How to normalise options? Normalise strike price, premium, tenors

Question

I would like to normalise options, to being able to compare it. Make price of underlying symbol = 1, have same tenors, and same step for the strike price.

1) Use 1 as stock_price and scale strike_price accordingly, easy to do.

2) Use same step for strike prices. Different options have different step for strike prices, for one option step could be 10% (so strike prices for CALL will be 110%, 120% etc), for another option step could be 15% (strike prices will be 115%, 130%, etc). I would like to re-scale it and use same step for all options. The problem - you need interpolate strike_prices to get those normalised values.

3) Normalise expiry date or tenors. Again different options have different expiration dates, I would like to normalise it to say 1month, 6month, 1year. Again strike_prices needs to be somehow interpolated to get those values. Any good approach to interpolate strike_prices over dates?

Are there any conventional, standard methods to do that?
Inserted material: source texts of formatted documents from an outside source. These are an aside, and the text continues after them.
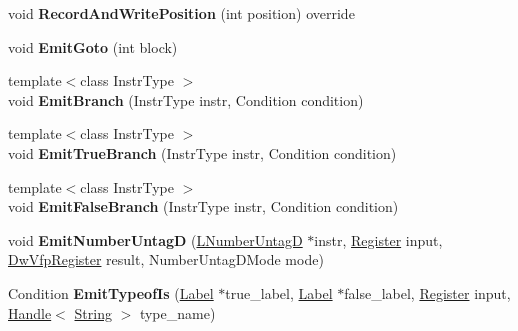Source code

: \begin{DoxyCompactItemize}
\item 
void {\bfseries Record\+And\+Write\+Position} (int position) override\hypertarget{classv8_1_1internal_1_1_l_code_gen_a7f2c2fb5fe21ed4f96fa43839a3c459d}{}\label{classv8_1_1internal_1_1_l_code_gen_a7f2c2fb5fe21ed4f96fa43839a3c459d}

\item 
void {\bfseries Emit\+Goto} (int block)\hypertarget{classv8_1_1internal_1_1_l_code_gen_a77ef06fc94dce505c88f628d129c114d}{}\label{classv8_1_1internal_1_1_l_code_gen_a77ef06fc94dce505c88f628d129c114d}

\item 
{\footnotesize template$<$class Instr\+Type $>$ }\\void {\bfseries Emit\+Branch} (Instr\+Type instr, Condition condition)\hypertarget{classv8_1_1internal_1_1_l_code_gen_af34ca2c4fbc9ddc61b5d7c6c46695b07}{}\label{classv8_1_1internal_1_1_l_code_gen_af34ca2c4fbc9ddc61b5d7c6c46695b07}

\item 
{\footnotesize template$<$class Instr\+Type $>$ }\\void {\bfseries Emit\+True\+Branch} (Instr\+Type instr, Condition condition)\hypertarget{classv8_1_1internal_1_1_l_code_gen_af5f134222fdb005529a62b0eac9c41e5}{}\label{classv8_1_1internal_1_1_l_code_gen_af5f134222fdb005529a62b0eac9c41e5}

\item 
{\footnotesize template$<$class Instr\+Type $>$ }\\void {\bfseries Emit\+False\+Branch} (Instr\+Type instr, Condition condition)\hypertarget{classv8_1_1internal_1_1_l_code_gen_aea56de5987e8e4906c8289d9d20f4f28}{}\label{classv8_1_1internal_1_1_l_code_gen_aea56de5987e8e4906c8289d9d20f4f28}

\item 
void {\bfseries Emit\+Number\+UntagD} (\hyperlink{classv8_1_1internal_1_1_l_number_untag_d}{L\+Number\+UntagD} $\ast$instr, \hyperlink{structv8_1_1internal_1_1_register}{Register} input, \hyperlink{structv8_1_1internal_1_1_double_register}{Dw\+Vfp\+Register} result, Number\+Untag\+D\+Mode mode)\hypertarget{classv8_1_1internal_1_1_l_code_gen_add59feb8a651ebf70b0417dd576eb13c}{}\label{classv8_1_1internal_1_1_l_code_gen_add59feb8a651ebf70b0417dd576eb13c}

\item 
Condition {\bfseries Emit\+Typeof\+Is} (\hyperlink{classv8_1_1internal_1_1_label}{Label} $\ast$true\+\_\+label, \hyperlink{classv8_1_1internal_1_1_label}{Label} $\ast$false\+\_\+label, \hyperlink{structv8_1_1internal_1_1_register}{Register} input, \hyperlink{classv8_1_1internal_1_1_handle}{Handle}$<$ \hyperlink{classv8_1_1internal_1_1_string}{String} $>$ type\+\_\+name)\hypertarget{classv8_1_1internal_1_1_l_code_gen_a5a55e449dc173cc3d5f458623d904e34}{}\label{classv8_1_1internal_1_1_l_code_gen_a5a55e449dc173cc3d5f458623d904e34}


\end{DoxyCompactItemize}
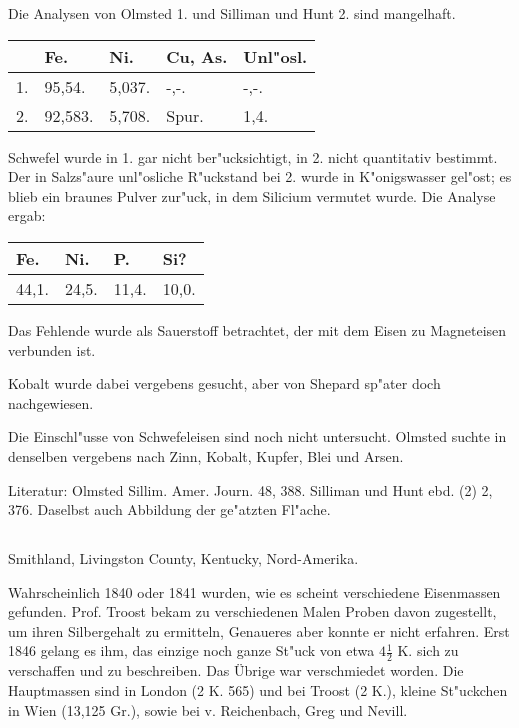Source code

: \documentclass[a4paper, 11pt, oneside]{article}
\begin{document}
Die Analysen von Olmsted 1. und Silliman und Hunt 2. sind mangelhaft.
\begin{table}[H]
    \centering\swabfamily\Large
    \begin{tabular}{l l l l l}
         & Fe. & Ni. & Cu, As. & Unl"osl. \\ \hline
        1. & 95,54. & 5,037. & -,-. & -,-. \\
        2. & 92,583. & 5,708. & Spur. & 1,4. \\
    \end{tabular}
\end{table}

Schwefel wurde in 1. gar nicht ber"ucksichtigt, in 2. nicht quantitativ bestimmt. Der in Salzs"aure unl"osliche R"uckstand bei 2. wurde in K"onigswasser gel"ost; es blieb ein braunes Pulver zur"uck, in dem Silicium vermutet wurde. Die Analyse ergab:
\begin{table}[H]
    \centering\swabfamily\Large
    \begin{tabular}{l l l l}
        Fe. & Ni. & P. & Si? \\ \hline
        44,1. & 24,5. & 11,4. & 10,0. \\
    \end{tabular}
\end{table}

Das Fehlende wurde als Sauerstoff betrachtet, der mit dem Eisen zu Magneteisen verbunden ist.

Kobalt wurde dabei vergebens gesucht, aber von Shepard sp"ater doch nachgewiesen.

Die Einschl"usse von Schwefeleisen sind noch nicht untersucht. Olmsted suchte in denselben vergebens nach Zinn, Kobalt, Kupfer, Blei und Arsen.

\normalsize
Literatur: Olmsted Sillim. Amer. Journ. 48, 388. Silliman und Hunt ebd. (2) 2, 376. Daselbst auch Abbildung der ge"atzten Fl"ache.

\subsection{}
\LARGE
\paragraph{}
Smithland, Livingston County, Kentucky, Nord-Amerika.

Wahrscheinlich 1840 oder 1841 wurden, wie es scheint verschiedene Eisenmassen gefunden. Prof. Troost bekam zu verschiedenen Malen Proben davon zugestellt, um ihren Silbergehalt zu ermitteln, Genaueres aber konnte er nicht erfahren. Erst 1846 gelang es ihm, das einzige noch ganze St"uck von etwa $\mathfrak{4\frac{1}{2}}$ K. sich zu verschaffen und zu beschreiben. Das Übrige war verschmiedet worden. Die Hauptmassen sind in London (2 K. 565) und bei Troost (2 K.), kleine St"uckchen in Wien (13,125 Gr.), sowie bei v. Reichenbach, Greg und Nevill.
\end{document}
What functions to use for interpolation - polynomial, exponential? How to fit it, with regression?

Answer 1

Given a certain market environment, option quotes are impacted by at least the following factors: moneyness (distance from spot/forward to strike) and tenor (time to maturity). This makes it difficult to compare option quotes accross strikes and tenors and certainly makes it impossible to compare the price of options accross different underlying stocks.

For these reasons, the options price are often quoted in terms of (Black-Scholes) implied volatilities. I will not provide a formal mathematical definition of the Black-Scholes model (which you can easily find online/in classical financial mathematics textbooks) but will rather focus on the intuition and practical approach. Here is the general idea:

• To simplify things, I will denote $BS(k, T, S, r, \sigma)$ for the Black-Schole (BS) formula. It is a function of $k$ the strike price, $T$ the option's tenor, $S$ the underlying spot sprice, $r$ the interest rate and $\sigma$ the implied volatility.
• For a fixed option quote $Q$ with maturity $T$ and strike $k$, given the current spot price $S$ and interest rate $r$, there is a unique implied volatility parameter $\sigma := \sigma(k, T, S, r)$ that solves for $BS(k, T, S, r, \sigma) = Q$. This is because the BS formula is an increasing and convex function in $\sigma$.
• Due to this, at each time, we can parametrize a set of option quotes $(Q_{k,T})$ by their BS-implied volatilities $(\sigma_{k,T})$, resulting in the implied volatility surface. Here is an exemple of such a surface that I produced for S&P500 index options a while ago:

In particular, the surface allows us to:

• Compare accross underlying: the BS formula uses the log forward moneyness as a measure of moneyness => independence from the specific level of the spot.
• Compare accross tenors: the BS formula has an increasing value in the tenor. Allowing to capture the option's time value.
• Compare accross strikes: as the option gets closer to ATM, the price increases.

Informal intuition: in general, this "normalized" parameter $\sigma$ is used to compare options prices: the higher the implied volatility, the higher the price of optionality. In this sense, the implied volatility can be seen as the market's implied "forward looking" level of uncertainty (volatility).

From a formal perspective, you cannot get it wrong by only seeing it as a parametrization of the quotes without asking yourself about it's validity as a model.

Regarding the interpolation/extrapolation, you can see Extrapolating option pricing with different expirations

Let me know if you want me to elaborate more on something.